Of all the lines below, output only those starting at the one with "## Project Features / Bug Fixes" and ending at the one with "- 8 matches", both ends included, exactly as written.
** Available records follows **
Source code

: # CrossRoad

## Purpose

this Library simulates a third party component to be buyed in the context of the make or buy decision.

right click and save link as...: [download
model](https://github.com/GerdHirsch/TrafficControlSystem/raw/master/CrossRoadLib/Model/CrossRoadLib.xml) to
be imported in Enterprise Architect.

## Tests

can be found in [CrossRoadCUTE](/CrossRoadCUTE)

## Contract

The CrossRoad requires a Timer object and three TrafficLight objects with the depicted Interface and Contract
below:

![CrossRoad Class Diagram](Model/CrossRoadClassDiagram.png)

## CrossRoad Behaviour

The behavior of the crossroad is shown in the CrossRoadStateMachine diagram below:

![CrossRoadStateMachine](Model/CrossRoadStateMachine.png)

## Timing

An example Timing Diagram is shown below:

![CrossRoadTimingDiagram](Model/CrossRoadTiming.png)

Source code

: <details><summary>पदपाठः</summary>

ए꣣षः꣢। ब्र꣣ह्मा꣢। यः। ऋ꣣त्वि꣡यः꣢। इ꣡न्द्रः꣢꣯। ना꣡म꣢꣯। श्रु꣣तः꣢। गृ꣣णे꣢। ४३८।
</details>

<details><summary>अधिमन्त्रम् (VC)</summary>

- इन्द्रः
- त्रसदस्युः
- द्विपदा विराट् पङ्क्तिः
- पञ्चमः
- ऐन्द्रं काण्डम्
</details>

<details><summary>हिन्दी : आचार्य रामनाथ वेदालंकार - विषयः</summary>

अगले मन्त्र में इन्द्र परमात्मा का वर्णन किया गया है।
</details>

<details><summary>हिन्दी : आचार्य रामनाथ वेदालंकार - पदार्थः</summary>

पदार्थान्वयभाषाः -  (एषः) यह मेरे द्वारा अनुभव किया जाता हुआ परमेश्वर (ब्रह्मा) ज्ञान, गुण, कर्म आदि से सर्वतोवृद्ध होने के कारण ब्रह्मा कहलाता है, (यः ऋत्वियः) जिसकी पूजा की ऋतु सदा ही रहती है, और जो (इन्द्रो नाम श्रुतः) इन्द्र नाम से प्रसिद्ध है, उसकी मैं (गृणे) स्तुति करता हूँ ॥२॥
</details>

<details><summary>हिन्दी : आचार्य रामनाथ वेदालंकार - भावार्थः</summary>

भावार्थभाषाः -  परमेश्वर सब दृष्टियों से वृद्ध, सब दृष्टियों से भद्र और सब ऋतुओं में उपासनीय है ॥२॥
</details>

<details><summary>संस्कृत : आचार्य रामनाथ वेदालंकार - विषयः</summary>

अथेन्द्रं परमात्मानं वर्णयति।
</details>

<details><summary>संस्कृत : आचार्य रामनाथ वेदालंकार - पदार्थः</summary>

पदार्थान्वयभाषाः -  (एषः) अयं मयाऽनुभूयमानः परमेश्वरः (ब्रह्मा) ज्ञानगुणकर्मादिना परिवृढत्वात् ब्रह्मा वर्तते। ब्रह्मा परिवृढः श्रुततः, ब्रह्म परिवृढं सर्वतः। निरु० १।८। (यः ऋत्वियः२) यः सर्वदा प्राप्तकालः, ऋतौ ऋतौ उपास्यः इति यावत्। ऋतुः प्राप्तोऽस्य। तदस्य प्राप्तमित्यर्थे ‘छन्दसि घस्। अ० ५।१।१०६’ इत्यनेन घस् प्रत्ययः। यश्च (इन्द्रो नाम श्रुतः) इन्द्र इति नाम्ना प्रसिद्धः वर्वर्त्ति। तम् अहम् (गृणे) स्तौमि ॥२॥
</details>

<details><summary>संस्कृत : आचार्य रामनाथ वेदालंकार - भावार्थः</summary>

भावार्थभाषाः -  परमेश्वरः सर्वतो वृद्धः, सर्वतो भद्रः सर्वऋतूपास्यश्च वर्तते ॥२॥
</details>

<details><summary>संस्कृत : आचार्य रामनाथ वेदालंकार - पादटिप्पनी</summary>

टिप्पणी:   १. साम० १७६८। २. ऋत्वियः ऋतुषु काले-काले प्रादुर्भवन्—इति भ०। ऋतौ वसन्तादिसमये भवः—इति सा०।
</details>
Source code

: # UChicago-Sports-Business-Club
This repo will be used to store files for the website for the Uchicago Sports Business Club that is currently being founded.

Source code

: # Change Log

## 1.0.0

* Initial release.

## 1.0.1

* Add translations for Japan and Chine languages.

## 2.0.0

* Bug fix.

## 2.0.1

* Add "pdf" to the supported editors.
** End of Available records **
** Available records follows **
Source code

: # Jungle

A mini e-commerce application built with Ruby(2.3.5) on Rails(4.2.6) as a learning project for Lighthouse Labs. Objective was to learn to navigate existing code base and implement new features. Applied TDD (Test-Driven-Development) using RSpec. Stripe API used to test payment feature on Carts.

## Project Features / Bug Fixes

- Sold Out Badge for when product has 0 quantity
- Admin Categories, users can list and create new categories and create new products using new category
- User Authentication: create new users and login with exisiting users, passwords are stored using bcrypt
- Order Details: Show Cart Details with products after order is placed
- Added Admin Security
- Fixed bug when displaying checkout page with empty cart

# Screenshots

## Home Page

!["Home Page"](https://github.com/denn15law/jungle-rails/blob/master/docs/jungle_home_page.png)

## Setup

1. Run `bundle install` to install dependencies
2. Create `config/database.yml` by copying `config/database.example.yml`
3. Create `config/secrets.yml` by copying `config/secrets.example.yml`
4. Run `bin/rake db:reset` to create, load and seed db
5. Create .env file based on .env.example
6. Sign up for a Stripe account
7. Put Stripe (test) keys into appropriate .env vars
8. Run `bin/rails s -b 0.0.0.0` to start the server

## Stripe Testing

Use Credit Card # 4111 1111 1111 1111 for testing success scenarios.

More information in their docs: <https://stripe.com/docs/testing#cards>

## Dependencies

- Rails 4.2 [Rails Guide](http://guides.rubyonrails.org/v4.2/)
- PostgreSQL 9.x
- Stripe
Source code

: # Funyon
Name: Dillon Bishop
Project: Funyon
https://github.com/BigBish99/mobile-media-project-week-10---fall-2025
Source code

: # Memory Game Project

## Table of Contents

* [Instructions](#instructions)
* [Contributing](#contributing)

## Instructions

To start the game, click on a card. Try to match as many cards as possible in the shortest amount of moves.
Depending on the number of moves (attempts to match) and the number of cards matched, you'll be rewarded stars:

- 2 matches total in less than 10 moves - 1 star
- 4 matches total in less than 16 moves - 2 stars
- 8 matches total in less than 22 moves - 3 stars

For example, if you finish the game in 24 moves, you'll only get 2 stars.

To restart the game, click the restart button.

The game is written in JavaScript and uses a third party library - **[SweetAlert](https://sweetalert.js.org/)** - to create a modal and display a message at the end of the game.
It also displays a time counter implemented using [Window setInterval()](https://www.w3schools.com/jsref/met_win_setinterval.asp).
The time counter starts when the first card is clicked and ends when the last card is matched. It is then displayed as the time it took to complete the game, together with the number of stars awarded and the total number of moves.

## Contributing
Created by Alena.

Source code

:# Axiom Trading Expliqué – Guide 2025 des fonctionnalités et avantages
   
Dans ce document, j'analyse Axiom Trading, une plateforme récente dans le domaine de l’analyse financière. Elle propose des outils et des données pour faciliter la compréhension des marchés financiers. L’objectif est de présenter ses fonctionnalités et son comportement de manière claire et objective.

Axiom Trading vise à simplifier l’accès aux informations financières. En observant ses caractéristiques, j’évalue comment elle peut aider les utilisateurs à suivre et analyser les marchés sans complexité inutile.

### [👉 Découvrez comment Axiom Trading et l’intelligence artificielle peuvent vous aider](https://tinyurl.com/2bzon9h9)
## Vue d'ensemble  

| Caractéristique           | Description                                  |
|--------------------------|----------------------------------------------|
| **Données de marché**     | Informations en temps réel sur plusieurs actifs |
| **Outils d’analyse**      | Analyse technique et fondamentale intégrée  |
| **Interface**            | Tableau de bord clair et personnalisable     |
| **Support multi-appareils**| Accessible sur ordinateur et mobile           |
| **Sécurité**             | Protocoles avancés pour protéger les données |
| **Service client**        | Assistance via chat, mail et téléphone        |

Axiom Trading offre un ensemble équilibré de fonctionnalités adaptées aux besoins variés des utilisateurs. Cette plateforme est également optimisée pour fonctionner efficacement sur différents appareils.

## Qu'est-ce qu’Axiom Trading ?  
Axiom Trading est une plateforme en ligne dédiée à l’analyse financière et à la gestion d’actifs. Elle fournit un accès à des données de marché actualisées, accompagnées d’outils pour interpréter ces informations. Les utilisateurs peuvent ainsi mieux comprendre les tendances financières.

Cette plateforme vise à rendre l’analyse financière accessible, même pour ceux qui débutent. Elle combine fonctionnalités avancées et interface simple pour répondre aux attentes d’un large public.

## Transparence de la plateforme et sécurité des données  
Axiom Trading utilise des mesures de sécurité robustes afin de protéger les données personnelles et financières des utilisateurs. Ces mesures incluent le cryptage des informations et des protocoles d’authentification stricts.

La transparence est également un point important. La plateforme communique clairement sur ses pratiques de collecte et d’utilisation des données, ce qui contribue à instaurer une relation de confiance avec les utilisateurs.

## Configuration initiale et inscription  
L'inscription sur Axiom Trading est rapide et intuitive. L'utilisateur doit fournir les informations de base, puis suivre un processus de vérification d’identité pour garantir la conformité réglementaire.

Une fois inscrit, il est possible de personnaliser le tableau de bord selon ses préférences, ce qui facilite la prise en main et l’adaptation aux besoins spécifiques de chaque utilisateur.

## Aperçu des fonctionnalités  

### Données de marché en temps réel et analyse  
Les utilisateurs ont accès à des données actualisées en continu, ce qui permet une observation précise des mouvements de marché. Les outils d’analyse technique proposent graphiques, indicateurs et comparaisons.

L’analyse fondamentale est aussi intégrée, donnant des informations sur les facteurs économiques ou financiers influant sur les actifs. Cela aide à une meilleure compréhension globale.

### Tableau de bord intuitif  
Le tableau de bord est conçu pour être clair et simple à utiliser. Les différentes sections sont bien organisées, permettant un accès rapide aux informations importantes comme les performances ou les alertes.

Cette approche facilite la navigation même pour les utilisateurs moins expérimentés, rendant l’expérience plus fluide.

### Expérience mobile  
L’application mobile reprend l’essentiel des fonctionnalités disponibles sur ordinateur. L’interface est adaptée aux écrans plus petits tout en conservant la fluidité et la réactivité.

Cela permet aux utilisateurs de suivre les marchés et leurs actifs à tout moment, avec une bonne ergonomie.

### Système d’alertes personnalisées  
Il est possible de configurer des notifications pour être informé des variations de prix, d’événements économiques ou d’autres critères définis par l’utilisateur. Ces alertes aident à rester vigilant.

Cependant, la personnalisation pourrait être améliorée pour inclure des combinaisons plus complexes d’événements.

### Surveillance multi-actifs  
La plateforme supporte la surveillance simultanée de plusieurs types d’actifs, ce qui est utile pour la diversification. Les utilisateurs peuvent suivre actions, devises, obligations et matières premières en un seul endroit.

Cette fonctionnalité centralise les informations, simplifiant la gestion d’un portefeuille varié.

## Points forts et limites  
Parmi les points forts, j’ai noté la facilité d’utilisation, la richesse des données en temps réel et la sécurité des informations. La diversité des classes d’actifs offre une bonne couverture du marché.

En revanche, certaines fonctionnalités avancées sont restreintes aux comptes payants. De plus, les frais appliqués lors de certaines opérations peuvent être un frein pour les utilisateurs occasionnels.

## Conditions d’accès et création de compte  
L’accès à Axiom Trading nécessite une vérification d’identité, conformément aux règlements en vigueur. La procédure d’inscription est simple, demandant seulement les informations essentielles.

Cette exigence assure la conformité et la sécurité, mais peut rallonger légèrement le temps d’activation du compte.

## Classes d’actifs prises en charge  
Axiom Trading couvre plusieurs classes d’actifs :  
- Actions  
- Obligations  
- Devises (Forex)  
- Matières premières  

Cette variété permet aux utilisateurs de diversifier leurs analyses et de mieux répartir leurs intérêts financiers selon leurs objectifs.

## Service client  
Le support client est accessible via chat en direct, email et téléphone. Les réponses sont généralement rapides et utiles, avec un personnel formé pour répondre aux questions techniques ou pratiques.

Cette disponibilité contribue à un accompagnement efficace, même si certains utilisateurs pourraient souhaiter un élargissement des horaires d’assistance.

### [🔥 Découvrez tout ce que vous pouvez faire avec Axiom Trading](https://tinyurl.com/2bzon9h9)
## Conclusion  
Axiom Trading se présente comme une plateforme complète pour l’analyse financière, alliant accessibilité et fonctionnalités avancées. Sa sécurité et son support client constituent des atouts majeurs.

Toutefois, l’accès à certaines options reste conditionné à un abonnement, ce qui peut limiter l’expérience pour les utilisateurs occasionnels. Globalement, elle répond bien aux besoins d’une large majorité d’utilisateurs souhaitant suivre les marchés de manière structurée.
** End of Available records **
- **Answer space**
## Project Features / Bug Fixes

- Sold Out Badge for when product has 0 quantity
- Admin Categories, users can list and create new categories and create new products using new category
- User Authentication: create new users and login with exisiting users, passwords are stored using bcrypt
- Order Details: Show Cart Details with products after order is placed
- Added Admin Security
- Fixed bug when displaying checkout page with empty cart

# Screenshots

## Home Page

!["Home Page"](https://github.com/denn15law/jungle-rails/blob/master/docs/jungle_home_page.png)

## Setup

1. Run `bundle install` to install dependencies
2. Create `config/database.yml` by copying `config/database.example.yml`
3. Create `config/secrets.yml` by copying `config/secrets.example.yml`
4. Run `bin/rake db:reset` to create, load and seed db
5. Create .env file based on .env.example
6. Sign up for a Stripe account
7. Put Stripe (test) keys into appropriate .env vars
8. Run `bin/rails s -b 0.0.0.0` to start the server

## Stripe Testing

Use Credit Card # 4111 1111 1111 1111 for testing success scenarios.

More information in their docs: <https://stripe.com/docs/testing#cards>

## Dependencies

- Rails 4.2 [Rails Guide](http://guides.rubyonrails.org/v4.2/)
- PostgreSQL 9.x
- Stripe
Source code

: # Funyon
Name: Dillon Bishop
Project: Funyon
https://github.com/BigBish99/mobile-media-project-week-10---fall-2025
Source code

: # Memory Game Project

## Table of Contents

* [Instructions](#instructions)
* [Contributing](#contributing)

## Instructions

To start the game, click on a card. Try to match as many cards as possible in the shortest amount of moves.
Depending on the number of moves (attempts to match) and the number of cards matched, you'll be rewarded stars:

- 2 matches total in less than 10 moves - 1 star
- 4 matches total in less than 16 moves - 2 stars
- 8 matches total in less than 22 moves - 3 stars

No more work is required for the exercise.